**Exercise instructions**: Go line by line through the data and copy those with the word "Ardından".

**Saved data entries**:

☆ ☆ ☆ ☆

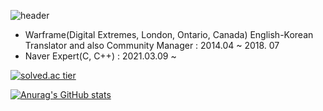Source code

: ![header](https://capsule-render.vercel.app/api?type=slice&color=gradient&text=%20Opera_tive%20%20&height=200&fontSize=100)

- Warframe(Digital Extremes, London, Ontario, Canada) English-Korean Translator and also Community Manager : 2014.04 ~ 2018. 07 
- Naver Expert(C, C++) : 2021.03.09 ~


[![solved.ac tier](http://mazassumnida.wtf/api/v2/generate_badge?boj=opera_tive)](https://solved.ac/opera_tive)

[![Anurag's GitHub stats](https://github-readme-stats.vercel.app/api?username=kabariana&show_icons=true&theme=tokyonight)](https://github.com/kabariana/github-readme-stats)
<!--
**kabariana/kabariana** is a ✨ _special_ ✨ repository because its `README.md` (this file) appears on your GitHub profile.

Here are some ideas to get you started:

- 🔭 I’m currently working on ...
- 🌱 I’m currently learning ...
- 👯 I’m looking to collaborate on ...
- 🤔 I’m looking for help with ...
- 💬 Ask me about ...
- 📫 How to reach me: ...
- 😄 Pronouns: ...
- ⚡ Fun fact: ...
-->
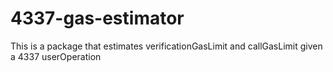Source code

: # 4337-gas-estimator

This is a package that estimates verificationGasLimit and callGasLimit given a 4337 userOperation
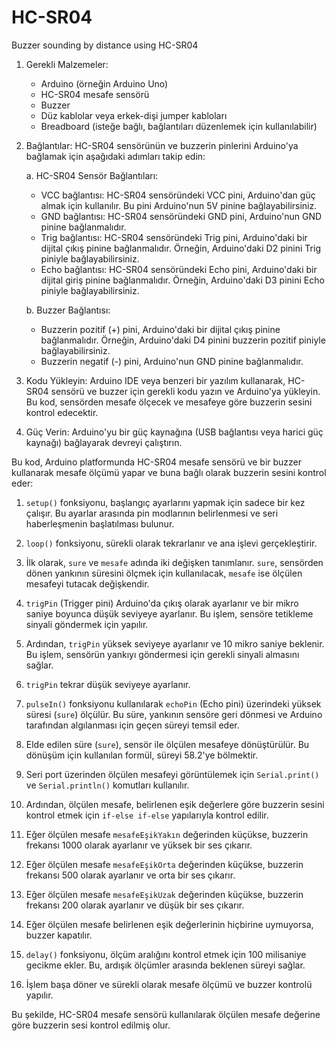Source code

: # HC-SR04
Buzzer sounding by distance using HC-SR04

1. Gerekli Malzemeler:
   - Arduino (örneğin Arduino Uno)
   - HC-SR04 mesafe sensörü
   - Buzzer
   - Düz kablolar veya erkek-dişi jumper kabloları
   - Breadboard (isteğe bağlı, bağlantıları düzenlemek için kullanılabilir)

2. Bağlantılar:
   HC-SR04 sensörünün ve buzzerin pinlerini Arduino'ya bağlamak için aşağıdaki adımları takip edin:

   a. HC-SR04 Sensör Bağlantıları:
      - VCC bağlantısı: HC-SR04 sensöründeki VCC pini, Arduino'dan güç almak için kullanılır. Bu pini Arduino'nun 5V pinine bağlayabilirsiniz.
      - GND bağlantısı: HC-SR04 sensöründeki GND pini, Arduino'nun GND pinine bağlanmalıdır.
      - Trig bağlantısı: HC-SR04 sensöründeki Trig pini, Arduino'daki bir dijital çıkış pinine bağlanmalıdır. Örneğin, Arduino'daki D2 pinini Trig piniyle bağlayabilirsiniz.
      - Echo bağlantısı: HC-SR04 sensöründeki Echo pini, Arduino'daki bir dijital giriş pinine bağlanmalıdır. Örneğin, Arduino'daki D3 pinini Echo piniyle bağlayabilirsiniz.

   b. Buzzer Bağlantısı:
      - Buzzerin pozitif (+) pini, Arduino'daki bir dijital çıkış pinine bağlanmalıdır. Örneğin, Arduino'daki D4 pinini buzzerin pozitif piniyle bağlayabilirsiniz.
      - Buzzerin negatif (-) pini, Arduino'nun GND pinine bağlanmalıdır.

3. Kodu Yükleyin:
   Arduino IDE veya benzeri bir yazılım kullanarak, HC-SR04 sensörü ve buzzer için gerekli kodu yazın ve Arduino'ya yükleyin. Bu kod, sensörden mesafe ölçecek ve mesafeye göre buzzerin sesini kontrol edecektir.

4. Güç Verin:
   Arduino'yu bir güç kaynağına (USB bağlantısı veya harici güç kaynağı) bağlayarak devreyi çalıştırın.



Bu kod, Arduino platformunda HC-SR04 mesafe sensörü ve bir buzzer kullanarak mesafe ölçümü yapar ve buna bağlı olarak buzzerin sesini kontrol eder:

1. `setup()` fonksiyonu, başlangıç ayarlarını yapmak için sadece bir kez çalışır. Bu ayarlar arasında pin modlarının belirlenmesi ve seri haberleşmenin başlatılması bulunur.

2. `loop()` fonksiyonu, sürekli olarak tekrarlanır ve ana işlevi gerçekleştirir.

3. İlk olarak, `sure` ve `mesafe` adında iki değişken tanımlanır. `sure`, sensörden dönen yankının süresini ölçmek için kullanılacak, `mesafe` ise ölçülen mesafeyi tutacak değişkendir.

4. `trigPin` (Trigger pini) Arduino'da çıkış olarak ayarlanır ve bir mikro saniye boyunca düşük seviyeye ayarlanır. Bu işlem, sensöre tetikleme sinyali göndermek için yapılır.

5. Ardından, `trigPin` yüksek seviyeye ayarlanır ve 10 mikro saniye beklenir. Bu işlem, sensörün yankıyı göndermesi için gerekli sinyali almasını sağlar.

6. `trigPin` tekrar düşük seviyeye ayarlanır.

7. `pulseIn()` fonksiyonu kullanılarak `echoPin` (Echo pini) üzerindeki yüksek süresi (`sure`) ölçülür. Bu süre, yankının sensöre geri dönmesi ve Arduino tarafından algılanması için geçen süreyi temsil eder.

8. Elde edilen süre (`sure`), sensör ile ölçülen mesafeye dönüştürülür. Bu dönüşüm için kullanılan formül, süreyi 58.2'ye bölmektir.

9. Seri port üzerinden ölçülen mesafeyi görüntülemek için `Serial.print()` ve `Serial.println()` komutları kullanılır.

10. Ardından, ölçülen mesafe, belirlenen eşik değerlere göre buzzerin sesini kontrol etmek için `if-else if-else` yapılarıyla kontrol edilir.

11. Eğer ölçülen mesafe `mesafeEşikYakın` değerinden küçükse, buzzerin frekansı 1000 olarak ayarlanır ve yüksek bir ses çıkarır.

12. Eğer ölçülen mesafe `mesafeEşikOrta` değerinden küçükse, buzzerin frekansı 500 olarak ayarlanır ve orta bir ses çıkarır.

13. Eğer ölçülen mesafe `mesafeEşikUzak` değerinden küçükse, buzzerin frekansı 200 olarak ayarlanır ve düşük bir ses çıkarır.

14. Eğer ölçülen mesafe belirlenen eşik değerlerinin hiçbirine uymuyorsa, buzzer kapatılır.

15. `delay()` fonksiyonu, ölçüm aralığını kontrol etmek için 100 milisaniye gecikme ekler. Bu, ardışık ölçümler arasında beklenen süreyi sağlar.

16. İşlem başa döner ve sürekli olarak mesafe ölçümü ve buzzer kontrolü yapılır.

Bu şekilde, HC-SR04 mesafe sensörü kullanılarak ölçülen mesafe değerine göre buzzerin sesi kontrol edilmiş olur.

☆ ☆ ☆ ☆

**Solution to the problem**:
5. Ardından, `trigPin` yüksek seviyeye ayarlanır ve 10 mikro saniye beklenir. Bu işlem, sensörün yankıyı göndermesi için gerekli sinyali almasını sağlar.
10. Ardından, ölçülen mesafe, belirlenen eşik değerlere göre buzzerin sesini kontrol etmek için `if-else if-else` yapılarıyla kontrol edilir.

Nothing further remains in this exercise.